* _Source material_

■ ■ ■

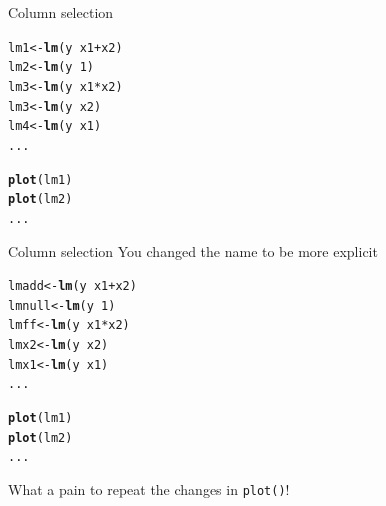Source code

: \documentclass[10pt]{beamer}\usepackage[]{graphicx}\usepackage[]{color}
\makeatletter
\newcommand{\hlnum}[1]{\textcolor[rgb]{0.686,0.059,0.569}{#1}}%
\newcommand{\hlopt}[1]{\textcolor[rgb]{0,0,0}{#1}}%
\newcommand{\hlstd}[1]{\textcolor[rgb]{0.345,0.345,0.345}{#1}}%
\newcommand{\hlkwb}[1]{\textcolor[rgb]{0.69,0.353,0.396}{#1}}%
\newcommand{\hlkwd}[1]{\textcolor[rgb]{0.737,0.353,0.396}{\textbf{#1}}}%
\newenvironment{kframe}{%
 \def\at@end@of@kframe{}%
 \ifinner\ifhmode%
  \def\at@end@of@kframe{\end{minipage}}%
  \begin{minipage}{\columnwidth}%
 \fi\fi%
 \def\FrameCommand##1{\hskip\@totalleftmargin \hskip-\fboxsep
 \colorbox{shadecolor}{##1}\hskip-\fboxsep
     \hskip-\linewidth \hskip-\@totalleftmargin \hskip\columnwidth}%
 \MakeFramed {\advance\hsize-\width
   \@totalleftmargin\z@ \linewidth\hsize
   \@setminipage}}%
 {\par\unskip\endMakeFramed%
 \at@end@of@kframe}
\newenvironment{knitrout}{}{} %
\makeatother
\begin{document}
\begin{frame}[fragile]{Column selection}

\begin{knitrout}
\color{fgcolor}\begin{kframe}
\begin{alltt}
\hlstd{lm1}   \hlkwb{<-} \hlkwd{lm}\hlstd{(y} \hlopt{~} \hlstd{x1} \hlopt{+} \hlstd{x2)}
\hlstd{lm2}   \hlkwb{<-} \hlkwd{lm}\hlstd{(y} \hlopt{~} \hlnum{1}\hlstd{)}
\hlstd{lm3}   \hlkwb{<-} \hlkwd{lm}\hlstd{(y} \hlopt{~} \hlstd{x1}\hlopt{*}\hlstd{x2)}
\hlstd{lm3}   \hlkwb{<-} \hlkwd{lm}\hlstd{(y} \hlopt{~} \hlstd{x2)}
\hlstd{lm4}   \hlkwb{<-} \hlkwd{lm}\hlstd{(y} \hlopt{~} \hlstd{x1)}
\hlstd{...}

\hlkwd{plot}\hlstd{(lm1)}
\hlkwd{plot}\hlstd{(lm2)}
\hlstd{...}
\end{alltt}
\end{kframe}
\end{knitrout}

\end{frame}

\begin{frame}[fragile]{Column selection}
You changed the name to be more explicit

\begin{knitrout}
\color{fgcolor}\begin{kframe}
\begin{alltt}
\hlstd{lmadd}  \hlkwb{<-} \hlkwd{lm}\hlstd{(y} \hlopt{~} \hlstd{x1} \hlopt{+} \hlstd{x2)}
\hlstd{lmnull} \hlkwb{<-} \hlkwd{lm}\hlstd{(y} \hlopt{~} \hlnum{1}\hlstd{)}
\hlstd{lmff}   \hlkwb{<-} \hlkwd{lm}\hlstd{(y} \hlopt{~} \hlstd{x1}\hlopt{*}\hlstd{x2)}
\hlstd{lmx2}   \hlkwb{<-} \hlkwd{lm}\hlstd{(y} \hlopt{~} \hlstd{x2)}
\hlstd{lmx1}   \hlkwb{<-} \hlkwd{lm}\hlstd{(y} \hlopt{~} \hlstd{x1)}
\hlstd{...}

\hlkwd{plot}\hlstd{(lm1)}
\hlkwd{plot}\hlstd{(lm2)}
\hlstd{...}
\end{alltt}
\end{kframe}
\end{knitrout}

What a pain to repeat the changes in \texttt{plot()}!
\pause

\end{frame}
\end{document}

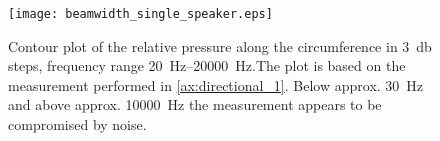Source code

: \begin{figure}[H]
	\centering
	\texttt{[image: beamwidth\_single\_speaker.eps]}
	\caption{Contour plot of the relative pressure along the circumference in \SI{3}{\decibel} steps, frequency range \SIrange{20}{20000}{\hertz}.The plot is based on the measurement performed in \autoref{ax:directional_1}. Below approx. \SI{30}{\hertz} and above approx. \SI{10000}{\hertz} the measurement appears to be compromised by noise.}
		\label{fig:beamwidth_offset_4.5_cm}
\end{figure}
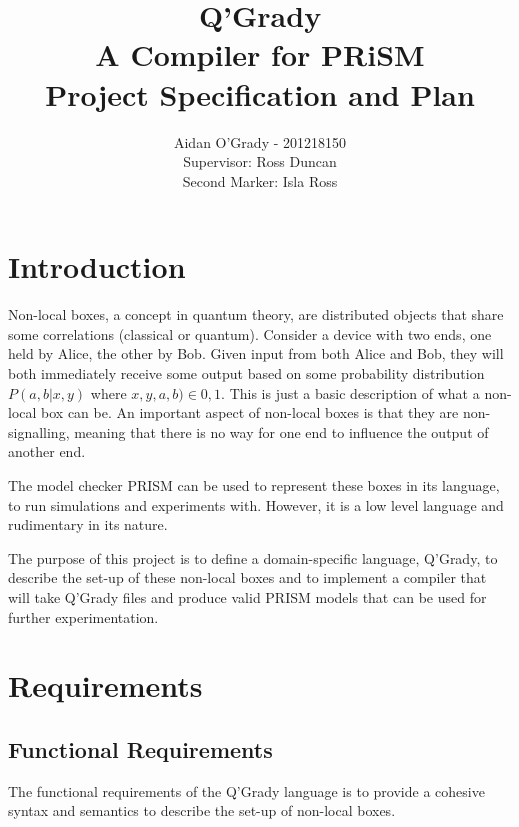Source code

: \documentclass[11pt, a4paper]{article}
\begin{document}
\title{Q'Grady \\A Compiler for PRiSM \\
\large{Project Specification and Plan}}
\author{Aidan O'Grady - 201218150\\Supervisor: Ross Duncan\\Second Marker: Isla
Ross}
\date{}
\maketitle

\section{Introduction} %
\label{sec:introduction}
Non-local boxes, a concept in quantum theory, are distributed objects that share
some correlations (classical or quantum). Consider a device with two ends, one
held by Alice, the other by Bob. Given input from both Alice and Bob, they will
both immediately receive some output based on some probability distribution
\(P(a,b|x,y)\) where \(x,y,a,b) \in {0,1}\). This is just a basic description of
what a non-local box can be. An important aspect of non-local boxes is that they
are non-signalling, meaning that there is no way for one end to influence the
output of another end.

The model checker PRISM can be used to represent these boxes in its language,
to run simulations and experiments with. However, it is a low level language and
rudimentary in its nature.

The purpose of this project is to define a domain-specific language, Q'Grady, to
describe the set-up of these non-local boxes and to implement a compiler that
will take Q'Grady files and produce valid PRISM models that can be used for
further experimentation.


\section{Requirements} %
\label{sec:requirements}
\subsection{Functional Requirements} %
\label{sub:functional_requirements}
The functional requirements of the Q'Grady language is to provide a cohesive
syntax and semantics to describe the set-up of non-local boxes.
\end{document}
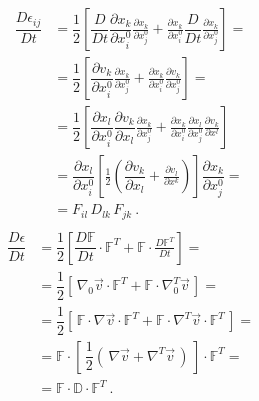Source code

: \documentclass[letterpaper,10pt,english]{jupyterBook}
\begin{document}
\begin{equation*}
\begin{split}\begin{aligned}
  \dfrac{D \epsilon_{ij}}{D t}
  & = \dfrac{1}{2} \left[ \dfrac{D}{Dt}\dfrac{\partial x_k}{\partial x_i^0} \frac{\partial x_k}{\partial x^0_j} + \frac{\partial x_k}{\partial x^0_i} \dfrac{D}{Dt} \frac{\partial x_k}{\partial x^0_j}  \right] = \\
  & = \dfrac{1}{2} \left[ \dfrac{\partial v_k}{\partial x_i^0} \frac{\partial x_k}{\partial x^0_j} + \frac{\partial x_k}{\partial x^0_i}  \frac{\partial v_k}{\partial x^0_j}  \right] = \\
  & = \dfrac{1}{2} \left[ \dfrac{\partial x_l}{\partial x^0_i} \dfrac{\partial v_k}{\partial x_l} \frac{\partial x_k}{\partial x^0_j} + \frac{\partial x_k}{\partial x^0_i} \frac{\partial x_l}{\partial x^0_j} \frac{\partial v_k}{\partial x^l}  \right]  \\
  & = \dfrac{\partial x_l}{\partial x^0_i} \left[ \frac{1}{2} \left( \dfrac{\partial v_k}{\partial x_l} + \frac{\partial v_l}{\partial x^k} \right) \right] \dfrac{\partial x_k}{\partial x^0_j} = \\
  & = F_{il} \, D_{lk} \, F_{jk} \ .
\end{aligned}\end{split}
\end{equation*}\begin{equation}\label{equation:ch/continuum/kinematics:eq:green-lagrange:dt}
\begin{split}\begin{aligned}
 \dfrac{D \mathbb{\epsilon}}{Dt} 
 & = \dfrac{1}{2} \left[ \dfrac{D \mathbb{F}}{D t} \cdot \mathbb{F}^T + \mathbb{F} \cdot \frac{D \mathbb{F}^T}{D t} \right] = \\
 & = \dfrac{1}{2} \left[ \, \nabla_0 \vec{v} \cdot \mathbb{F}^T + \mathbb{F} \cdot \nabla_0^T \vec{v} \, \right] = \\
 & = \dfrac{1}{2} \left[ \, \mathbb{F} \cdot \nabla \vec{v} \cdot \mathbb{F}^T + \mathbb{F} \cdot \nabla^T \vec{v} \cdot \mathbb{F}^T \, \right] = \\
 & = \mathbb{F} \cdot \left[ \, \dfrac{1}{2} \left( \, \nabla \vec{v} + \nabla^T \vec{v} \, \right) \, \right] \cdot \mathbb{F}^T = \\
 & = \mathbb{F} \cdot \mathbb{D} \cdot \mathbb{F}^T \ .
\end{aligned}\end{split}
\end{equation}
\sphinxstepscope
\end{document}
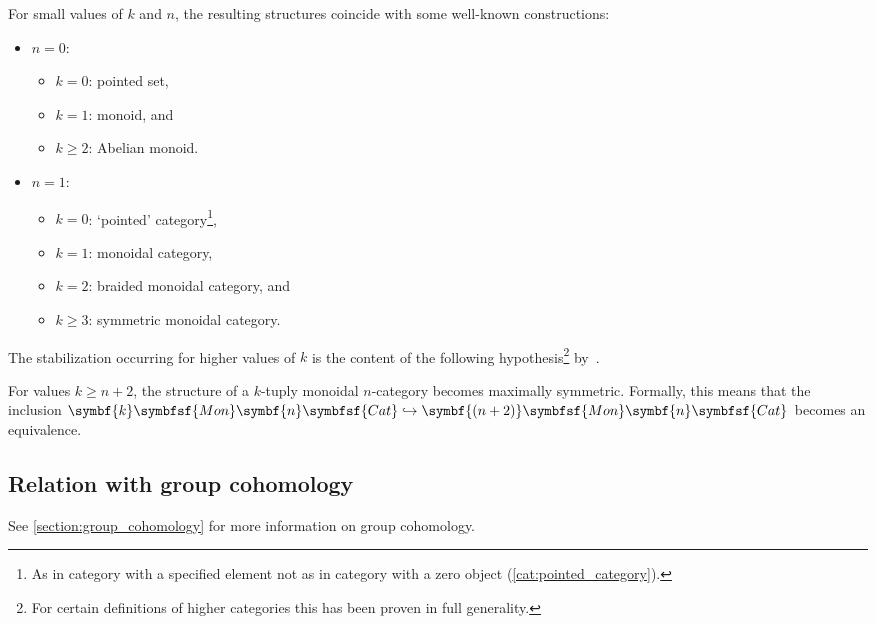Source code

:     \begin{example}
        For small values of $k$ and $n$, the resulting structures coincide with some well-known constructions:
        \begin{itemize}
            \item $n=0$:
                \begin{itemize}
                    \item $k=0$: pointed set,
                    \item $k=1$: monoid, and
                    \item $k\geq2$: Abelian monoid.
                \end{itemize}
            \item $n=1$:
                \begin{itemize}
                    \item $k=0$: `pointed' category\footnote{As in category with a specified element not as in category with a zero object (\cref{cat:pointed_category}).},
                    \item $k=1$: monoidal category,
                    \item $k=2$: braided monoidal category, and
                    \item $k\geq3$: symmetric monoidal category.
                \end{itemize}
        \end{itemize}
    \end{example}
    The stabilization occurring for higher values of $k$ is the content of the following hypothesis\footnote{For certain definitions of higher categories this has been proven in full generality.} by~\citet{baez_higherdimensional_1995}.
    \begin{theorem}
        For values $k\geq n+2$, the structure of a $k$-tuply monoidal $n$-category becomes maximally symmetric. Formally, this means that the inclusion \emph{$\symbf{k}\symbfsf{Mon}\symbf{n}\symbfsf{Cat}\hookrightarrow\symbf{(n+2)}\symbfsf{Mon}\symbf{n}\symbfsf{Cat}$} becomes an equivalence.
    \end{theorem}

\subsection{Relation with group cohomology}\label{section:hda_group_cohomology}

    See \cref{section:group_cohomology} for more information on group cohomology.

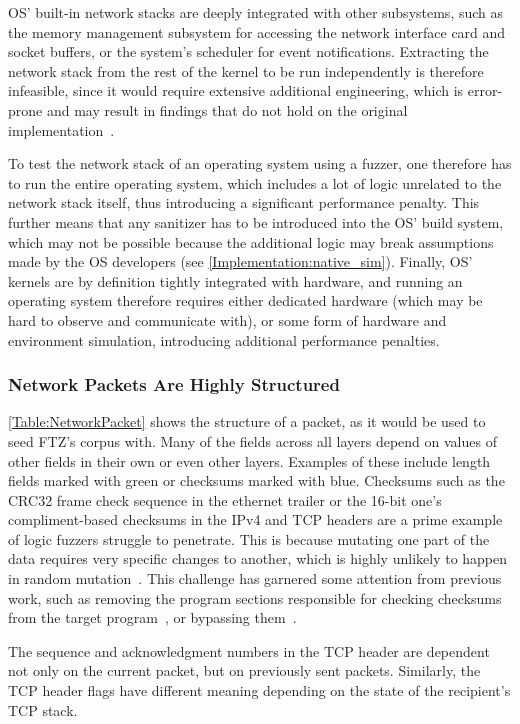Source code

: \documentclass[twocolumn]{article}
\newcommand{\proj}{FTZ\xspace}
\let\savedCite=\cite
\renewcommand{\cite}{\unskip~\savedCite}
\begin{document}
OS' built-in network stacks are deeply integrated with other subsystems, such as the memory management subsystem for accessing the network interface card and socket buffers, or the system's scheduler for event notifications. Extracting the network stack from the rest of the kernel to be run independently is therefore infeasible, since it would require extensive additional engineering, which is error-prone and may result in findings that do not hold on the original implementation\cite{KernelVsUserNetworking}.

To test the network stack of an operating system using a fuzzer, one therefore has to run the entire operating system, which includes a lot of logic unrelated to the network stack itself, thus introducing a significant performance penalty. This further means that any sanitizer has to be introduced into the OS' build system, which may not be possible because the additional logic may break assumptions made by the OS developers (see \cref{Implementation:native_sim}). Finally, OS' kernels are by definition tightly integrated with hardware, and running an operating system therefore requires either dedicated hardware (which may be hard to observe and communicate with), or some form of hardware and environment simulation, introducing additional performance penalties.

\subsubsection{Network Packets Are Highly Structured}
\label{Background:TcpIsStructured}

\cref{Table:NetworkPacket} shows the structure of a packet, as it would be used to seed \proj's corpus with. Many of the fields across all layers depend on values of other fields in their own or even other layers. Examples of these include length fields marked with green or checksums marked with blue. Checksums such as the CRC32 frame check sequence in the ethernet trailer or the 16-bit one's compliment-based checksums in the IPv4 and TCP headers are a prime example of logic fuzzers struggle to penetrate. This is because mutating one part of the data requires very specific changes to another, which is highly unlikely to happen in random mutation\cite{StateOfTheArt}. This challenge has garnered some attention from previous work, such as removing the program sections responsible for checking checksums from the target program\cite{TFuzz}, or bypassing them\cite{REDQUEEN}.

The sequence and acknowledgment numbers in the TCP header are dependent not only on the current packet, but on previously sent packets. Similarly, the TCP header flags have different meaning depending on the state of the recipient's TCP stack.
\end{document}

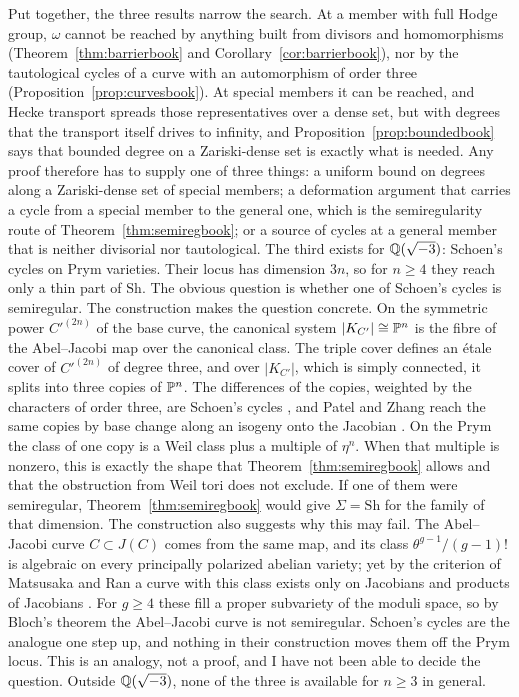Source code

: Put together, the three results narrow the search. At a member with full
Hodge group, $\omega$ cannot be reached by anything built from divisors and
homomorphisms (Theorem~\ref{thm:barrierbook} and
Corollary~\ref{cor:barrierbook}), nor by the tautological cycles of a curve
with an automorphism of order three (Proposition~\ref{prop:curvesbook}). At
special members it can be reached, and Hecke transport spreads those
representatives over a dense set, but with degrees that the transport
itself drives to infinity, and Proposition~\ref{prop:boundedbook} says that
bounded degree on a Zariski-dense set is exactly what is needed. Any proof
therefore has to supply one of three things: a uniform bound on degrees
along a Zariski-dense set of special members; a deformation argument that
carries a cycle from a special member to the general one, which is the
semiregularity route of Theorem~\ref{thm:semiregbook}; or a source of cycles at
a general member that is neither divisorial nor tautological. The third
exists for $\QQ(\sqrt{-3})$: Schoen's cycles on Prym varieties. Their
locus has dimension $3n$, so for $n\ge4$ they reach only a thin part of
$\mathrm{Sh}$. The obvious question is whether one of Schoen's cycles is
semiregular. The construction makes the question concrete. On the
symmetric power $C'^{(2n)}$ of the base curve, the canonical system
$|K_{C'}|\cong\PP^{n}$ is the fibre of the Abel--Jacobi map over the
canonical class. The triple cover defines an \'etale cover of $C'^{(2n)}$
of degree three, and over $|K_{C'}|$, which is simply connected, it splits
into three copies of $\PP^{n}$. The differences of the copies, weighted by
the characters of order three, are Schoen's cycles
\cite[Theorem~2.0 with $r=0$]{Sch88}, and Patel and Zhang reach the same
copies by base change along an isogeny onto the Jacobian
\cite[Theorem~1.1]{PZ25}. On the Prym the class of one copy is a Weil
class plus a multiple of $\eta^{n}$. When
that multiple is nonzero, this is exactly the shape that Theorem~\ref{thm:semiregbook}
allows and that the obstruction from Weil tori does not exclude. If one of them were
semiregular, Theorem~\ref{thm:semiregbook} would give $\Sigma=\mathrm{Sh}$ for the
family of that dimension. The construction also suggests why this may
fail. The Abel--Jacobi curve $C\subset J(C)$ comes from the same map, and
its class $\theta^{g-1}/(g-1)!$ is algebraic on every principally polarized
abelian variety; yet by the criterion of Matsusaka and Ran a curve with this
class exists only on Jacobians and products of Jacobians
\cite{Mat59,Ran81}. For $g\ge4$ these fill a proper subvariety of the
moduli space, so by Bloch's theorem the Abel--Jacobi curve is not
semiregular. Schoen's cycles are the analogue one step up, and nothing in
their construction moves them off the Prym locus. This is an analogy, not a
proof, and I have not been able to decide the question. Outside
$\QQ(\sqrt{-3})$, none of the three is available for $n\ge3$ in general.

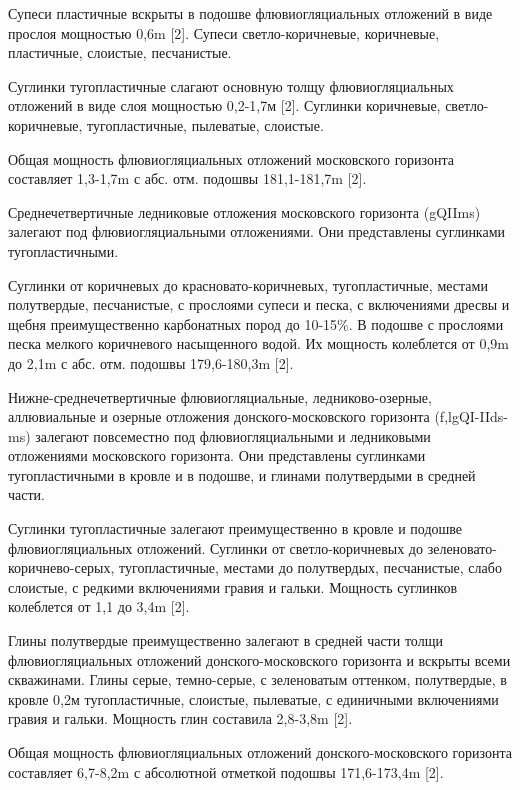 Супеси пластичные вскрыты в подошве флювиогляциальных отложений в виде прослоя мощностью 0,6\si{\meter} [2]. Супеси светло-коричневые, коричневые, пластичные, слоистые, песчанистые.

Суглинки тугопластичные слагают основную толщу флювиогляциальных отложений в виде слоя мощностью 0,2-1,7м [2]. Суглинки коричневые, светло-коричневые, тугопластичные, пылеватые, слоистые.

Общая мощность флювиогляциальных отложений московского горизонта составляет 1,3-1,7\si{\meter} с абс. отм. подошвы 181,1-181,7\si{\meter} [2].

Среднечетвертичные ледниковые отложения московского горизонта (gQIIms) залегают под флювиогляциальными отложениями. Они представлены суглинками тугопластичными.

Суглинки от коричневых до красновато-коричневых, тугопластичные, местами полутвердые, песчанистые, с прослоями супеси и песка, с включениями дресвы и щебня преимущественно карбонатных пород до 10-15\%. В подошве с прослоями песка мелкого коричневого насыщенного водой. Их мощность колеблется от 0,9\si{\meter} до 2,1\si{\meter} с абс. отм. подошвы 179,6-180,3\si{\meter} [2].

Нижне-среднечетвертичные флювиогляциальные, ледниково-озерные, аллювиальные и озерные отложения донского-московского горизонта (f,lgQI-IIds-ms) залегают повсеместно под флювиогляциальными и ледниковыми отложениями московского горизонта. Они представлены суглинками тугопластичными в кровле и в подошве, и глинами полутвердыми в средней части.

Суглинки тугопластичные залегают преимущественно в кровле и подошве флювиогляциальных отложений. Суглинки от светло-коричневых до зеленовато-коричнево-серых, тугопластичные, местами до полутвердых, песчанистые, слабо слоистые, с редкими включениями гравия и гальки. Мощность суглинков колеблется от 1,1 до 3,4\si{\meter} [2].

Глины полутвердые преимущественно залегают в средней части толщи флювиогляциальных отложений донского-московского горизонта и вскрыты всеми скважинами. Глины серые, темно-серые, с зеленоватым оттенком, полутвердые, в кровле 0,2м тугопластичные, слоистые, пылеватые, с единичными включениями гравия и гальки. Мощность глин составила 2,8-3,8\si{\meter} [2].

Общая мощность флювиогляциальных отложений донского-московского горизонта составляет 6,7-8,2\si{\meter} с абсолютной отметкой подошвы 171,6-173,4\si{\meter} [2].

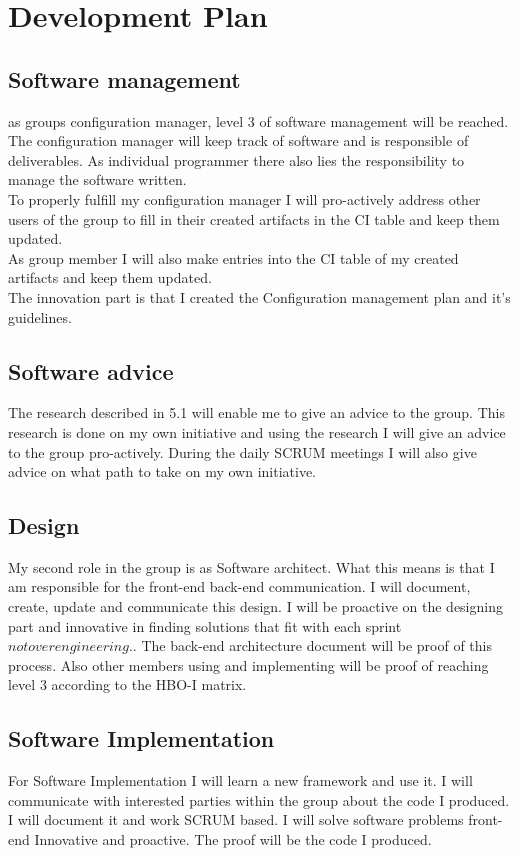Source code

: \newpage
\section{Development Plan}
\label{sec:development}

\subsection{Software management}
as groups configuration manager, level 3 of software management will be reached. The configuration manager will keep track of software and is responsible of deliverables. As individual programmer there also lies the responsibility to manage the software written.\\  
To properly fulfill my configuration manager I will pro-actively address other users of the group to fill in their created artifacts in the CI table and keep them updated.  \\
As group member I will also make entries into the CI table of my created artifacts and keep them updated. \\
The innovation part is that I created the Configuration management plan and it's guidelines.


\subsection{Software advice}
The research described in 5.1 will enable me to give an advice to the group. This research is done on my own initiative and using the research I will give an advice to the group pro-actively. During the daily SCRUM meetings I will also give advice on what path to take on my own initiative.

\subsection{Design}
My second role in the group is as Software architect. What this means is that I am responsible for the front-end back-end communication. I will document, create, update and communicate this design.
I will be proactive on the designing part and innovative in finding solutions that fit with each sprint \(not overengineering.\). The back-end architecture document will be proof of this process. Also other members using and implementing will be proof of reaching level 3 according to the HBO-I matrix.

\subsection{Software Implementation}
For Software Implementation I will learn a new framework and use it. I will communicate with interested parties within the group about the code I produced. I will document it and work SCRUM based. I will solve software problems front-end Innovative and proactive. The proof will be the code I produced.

■ ■ ■

* _How to complete this task_
Check each line in the records above for the word "hlnum". Return those that have it.

* _The completed task_
\newcommand{\hlnum}[1]{\textcolor[rgb]{0.686,0.059,0.569}{#1}}%
\hlstd{lm2}   \hlkwb{<-} \hlkwd{lm}\hlstd{(y} \hlopt{~} \hlnum{1}\hlstd{)}
\hlstd{lmnull} \hlkwb{<-} \hlkwd{lm}\hlstd{(y} \hlopt{~} \hlnum{1}\hlstd{)}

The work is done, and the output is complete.